-- What you have to do --
Begin at the line below that has "<pre>denerson:~# docker exec" and stop after the line that has "root@a968f4af46c4:/data#</pre>". Please restate only those lines, word for word.

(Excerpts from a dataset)
○ ○ ○

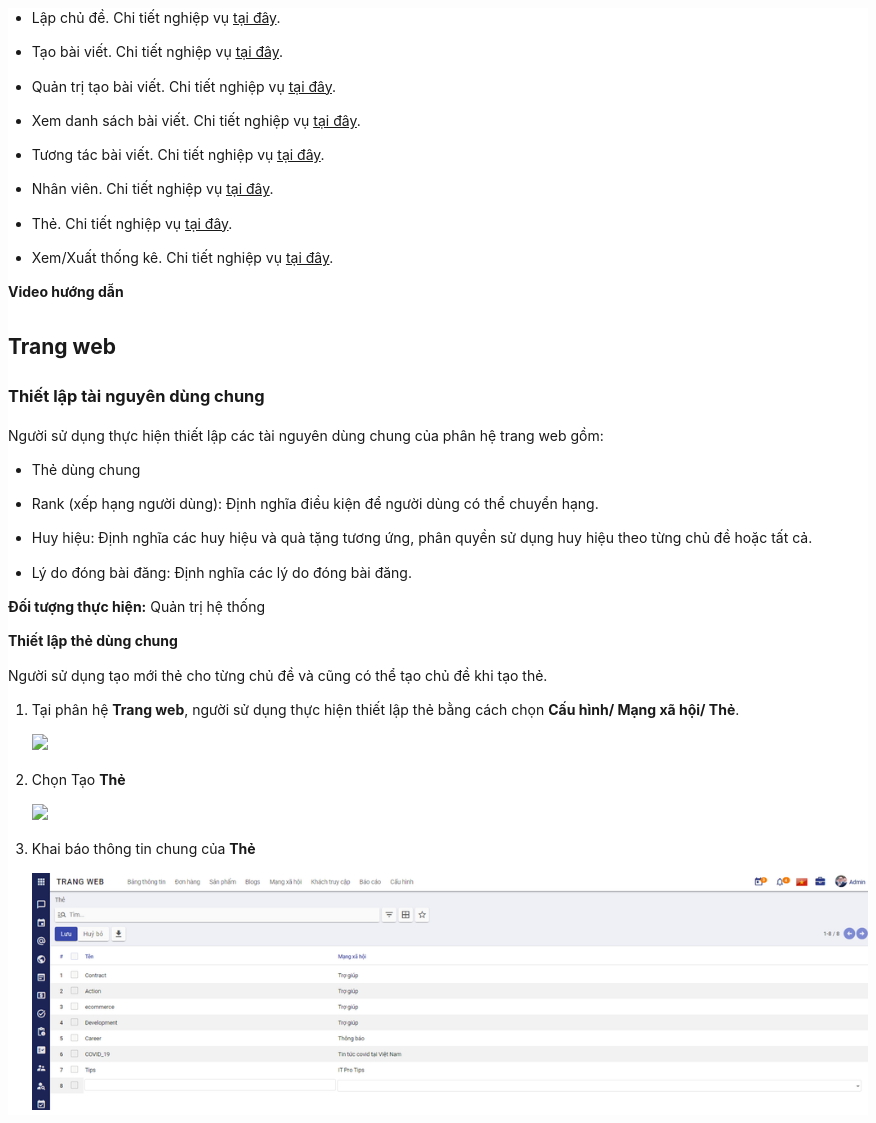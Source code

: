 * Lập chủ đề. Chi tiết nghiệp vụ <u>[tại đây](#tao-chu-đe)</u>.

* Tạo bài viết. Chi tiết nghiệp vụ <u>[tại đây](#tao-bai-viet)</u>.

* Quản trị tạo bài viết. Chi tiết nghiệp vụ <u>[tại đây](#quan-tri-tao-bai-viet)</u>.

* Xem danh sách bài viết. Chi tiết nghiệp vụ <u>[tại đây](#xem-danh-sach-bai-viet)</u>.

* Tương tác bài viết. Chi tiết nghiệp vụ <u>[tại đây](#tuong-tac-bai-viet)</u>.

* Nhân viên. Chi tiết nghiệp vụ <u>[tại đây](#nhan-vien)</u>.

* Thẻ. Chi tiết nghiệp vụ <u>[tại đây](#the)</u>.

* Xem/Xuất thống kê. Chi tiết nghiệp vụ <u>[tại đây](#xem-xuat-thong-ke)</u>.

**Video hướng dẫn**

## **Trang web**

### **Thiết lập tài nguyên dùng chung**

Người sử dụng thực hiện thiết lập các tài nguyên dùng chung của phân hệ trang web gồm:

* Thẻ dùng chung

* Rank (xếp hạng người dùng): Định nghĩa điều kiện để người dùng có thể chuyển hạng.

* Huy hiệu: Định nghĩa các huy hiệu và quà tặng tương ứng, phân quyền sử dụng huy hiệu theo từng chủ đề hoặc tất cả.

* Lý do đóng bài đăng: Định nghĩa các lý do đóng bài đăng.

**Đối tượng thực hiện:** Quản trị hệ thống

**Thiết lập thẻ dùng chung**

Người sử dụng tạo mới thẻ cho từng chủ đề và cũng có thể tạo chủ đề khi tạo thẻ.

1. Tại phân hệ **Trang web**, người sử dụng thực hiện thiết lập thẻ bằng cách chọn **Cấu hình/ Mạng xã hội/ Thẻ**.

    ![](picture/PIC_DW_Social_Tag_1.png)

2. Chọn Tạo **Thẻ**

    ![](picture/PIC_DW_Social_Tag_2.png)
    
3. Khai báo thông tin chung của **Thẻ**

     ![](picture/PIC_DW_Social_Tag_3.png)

○ ○ ○

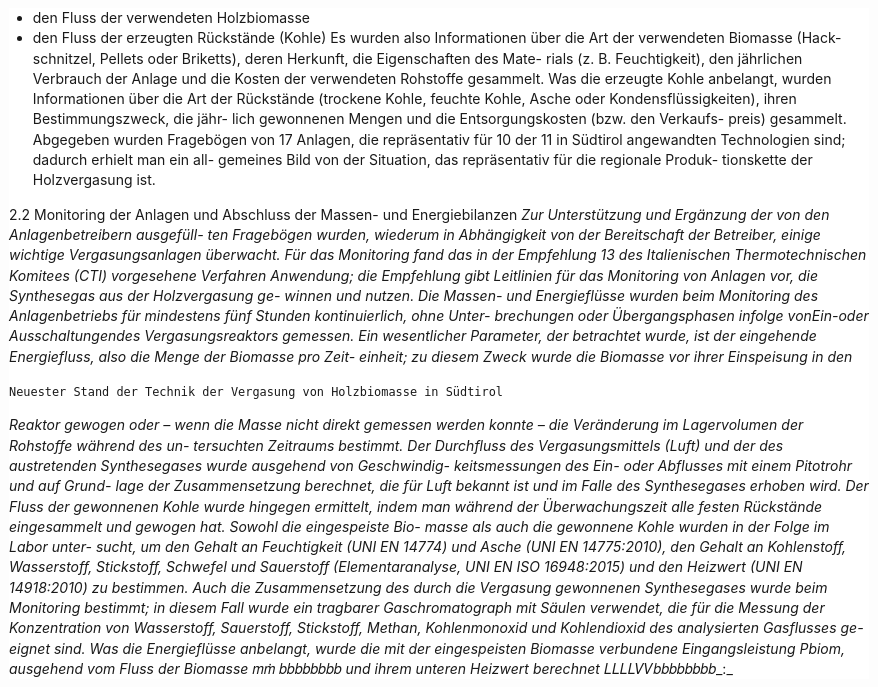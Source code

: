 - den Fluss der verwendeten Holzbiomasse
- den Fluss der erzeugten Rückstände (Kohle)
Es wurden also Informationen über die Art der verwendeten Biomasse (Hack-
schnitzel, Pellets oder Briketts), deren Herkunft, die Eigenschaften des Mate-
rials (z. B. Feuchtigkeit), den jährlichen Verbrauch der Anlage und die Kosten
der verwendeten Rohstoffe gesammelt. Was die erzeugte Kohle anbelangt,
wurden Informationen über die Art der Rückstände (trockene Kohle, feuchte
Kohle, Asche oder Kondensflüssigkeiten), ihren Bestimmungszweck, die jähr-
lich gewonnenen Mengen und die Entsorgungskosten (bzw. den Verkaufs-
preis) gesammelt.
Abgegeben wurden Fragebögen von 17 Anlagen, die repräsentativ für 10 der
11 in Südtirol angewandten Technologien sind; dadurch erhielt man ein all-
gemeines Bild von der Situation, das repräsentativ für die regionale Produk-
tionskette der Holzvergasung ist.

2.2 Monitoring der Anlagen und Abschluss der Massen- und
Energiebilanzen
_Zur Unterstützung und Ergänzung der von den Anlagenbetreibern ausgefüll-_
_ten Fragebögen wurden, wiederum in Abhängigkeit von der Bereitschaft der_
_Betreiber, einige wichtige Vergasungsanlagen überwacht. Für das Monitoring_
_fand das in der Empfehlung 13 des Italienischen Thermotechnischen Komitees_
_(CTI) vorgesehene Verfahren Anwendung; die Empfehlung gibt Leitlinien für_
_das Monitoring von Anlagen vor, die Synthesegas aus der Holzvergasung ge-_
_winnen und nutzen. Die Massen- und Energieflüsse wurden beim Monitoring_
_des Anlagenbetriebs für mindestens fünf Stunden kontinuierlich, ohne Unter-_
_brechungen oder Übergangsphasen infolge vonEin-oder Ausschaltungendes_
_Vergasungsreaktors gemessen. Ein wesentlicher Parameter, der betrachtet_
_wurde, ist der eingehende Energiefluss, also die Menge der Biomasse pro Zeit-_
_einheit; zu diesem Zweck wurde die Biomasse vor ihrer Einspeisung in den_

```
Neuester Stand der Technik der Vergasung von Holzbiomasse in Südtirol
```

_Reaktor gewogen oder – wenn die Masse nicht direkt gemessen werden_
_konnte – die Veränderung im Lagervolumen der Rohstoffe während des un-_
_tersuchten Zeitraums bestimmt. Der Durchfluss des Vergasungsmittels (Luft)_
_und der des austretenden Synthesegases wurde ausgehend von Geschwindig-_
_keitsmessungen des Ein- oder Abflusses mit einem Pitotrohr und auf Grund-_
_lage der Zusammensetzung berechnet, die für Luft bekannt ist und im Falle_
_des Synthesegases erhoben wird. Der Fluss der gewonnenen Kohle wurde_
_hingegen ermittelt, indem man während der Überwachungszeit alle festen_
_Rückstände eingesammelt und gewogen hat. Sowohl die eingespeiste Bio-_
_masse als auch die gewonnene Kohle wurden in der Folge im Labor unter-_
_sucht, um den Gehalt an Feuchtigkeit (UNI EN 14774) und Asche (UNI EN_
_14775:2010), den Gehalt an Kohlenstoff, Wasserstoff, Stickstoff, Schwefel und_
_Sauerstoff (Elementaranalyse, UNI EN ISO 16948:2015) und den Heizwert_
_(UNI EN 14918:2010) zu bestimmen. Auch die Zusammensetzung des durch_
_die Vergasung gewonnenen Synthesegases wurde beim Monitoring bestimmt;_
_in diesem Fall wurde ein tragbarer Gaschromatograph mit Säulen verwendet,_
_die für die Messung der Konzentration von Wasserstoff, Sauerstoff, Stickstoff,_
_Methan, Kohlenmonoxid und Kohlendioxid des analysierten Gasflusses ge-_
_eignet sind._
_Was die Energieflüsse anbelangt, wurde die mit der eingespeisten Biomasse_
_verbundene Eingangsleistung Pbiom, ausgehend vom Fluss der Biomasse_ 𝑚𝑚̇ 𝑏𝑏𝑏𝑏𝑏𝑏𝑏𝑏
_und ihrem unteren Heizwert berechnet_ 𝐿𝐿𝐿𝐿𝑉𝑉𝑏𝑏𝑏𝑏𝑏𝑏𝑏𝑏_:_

○ ○ ○

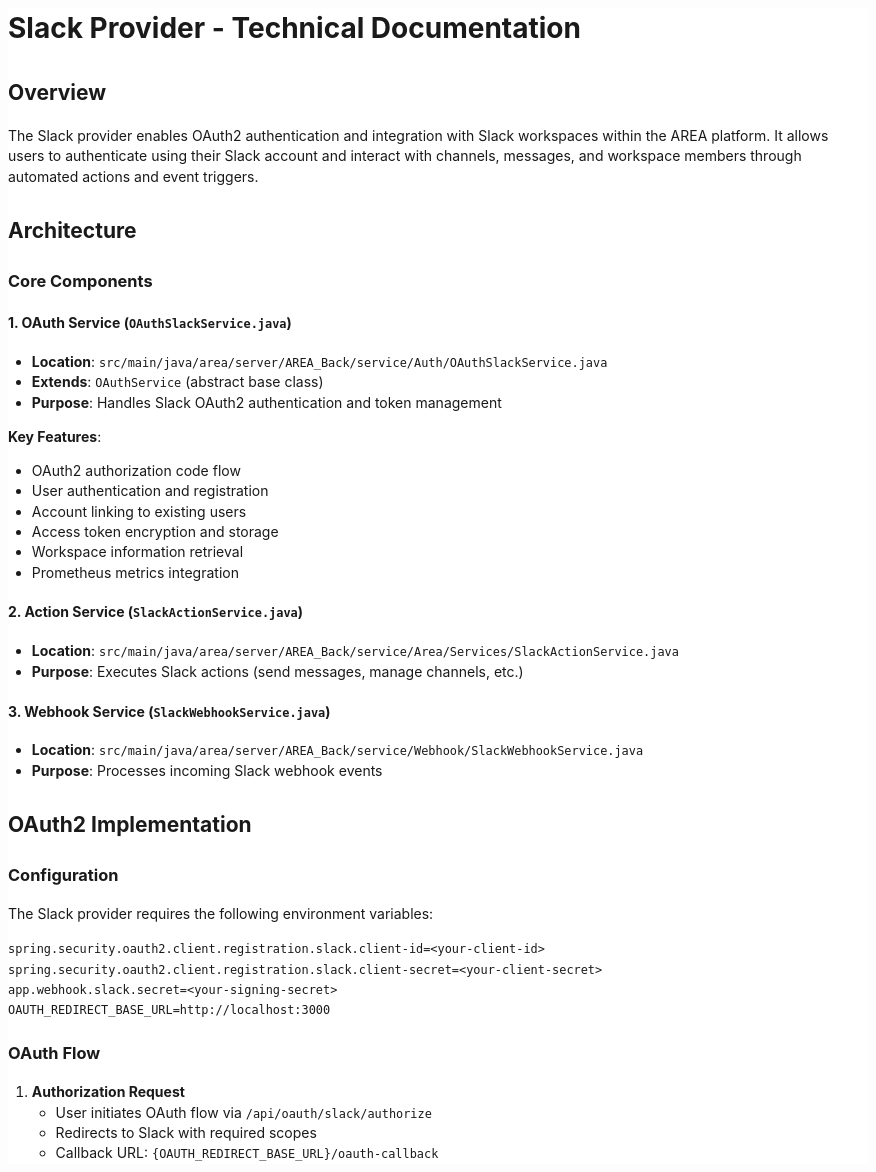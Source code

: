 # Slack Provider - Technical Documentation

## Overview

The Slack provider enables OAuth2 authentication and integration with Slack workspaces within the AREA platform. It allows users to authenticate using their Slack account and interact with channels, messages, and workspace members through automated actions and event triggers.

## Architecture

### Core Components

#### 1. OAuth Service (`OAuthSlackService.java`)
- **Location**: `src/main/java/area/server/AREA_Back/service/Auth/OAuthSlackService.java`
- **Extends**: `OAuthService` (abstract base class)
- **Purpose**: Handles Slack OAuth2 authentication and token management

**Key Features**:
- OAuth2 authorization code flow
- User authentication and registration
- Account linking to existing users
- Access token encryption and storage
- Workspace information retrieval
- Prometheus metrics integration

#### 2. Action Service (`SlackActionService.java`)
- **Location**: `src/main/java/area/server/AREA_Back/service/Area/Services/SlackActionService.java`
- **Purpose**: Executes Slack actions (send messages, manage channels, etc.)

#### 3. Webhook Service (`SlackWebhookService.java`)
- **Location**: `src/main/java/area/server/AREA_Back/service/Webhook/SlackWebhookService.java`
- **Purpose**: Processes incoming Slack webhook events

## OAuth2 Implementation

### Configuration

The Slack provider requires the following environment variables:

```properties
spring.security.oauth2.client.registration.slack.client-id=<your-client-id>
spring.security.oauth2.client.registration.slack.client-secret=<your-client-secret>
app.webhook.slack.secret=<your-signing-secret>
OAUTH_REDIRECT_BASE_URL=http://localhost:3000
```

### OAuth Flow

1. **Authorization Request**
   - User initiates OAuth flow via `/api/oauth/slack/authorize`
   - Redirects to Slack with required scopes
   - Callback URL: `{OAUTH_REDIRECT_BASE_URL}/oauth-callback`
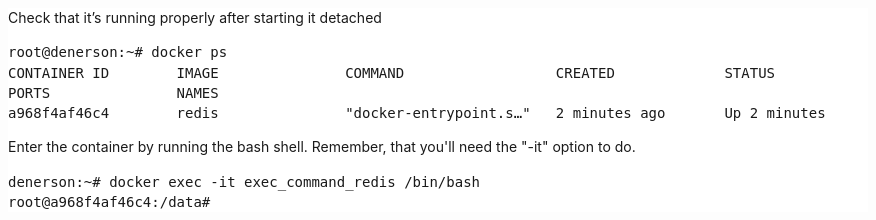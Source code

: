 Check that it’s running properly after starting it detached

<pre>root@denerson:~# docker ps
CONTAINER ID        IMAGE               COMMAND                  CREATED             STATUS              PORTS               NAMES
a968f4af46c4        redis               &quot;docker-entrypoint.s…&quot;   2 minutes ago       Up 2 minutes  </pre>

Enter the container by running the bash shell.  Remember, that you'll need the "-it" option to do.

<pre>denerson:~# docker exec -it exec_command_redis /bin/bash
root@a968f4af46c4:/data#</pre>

○ ○ ○

-- Answer box --
<pre>denerson:~# docker exec -it exec_command_redis /bin/bash
root@a968f4af46c4:/data#</pre>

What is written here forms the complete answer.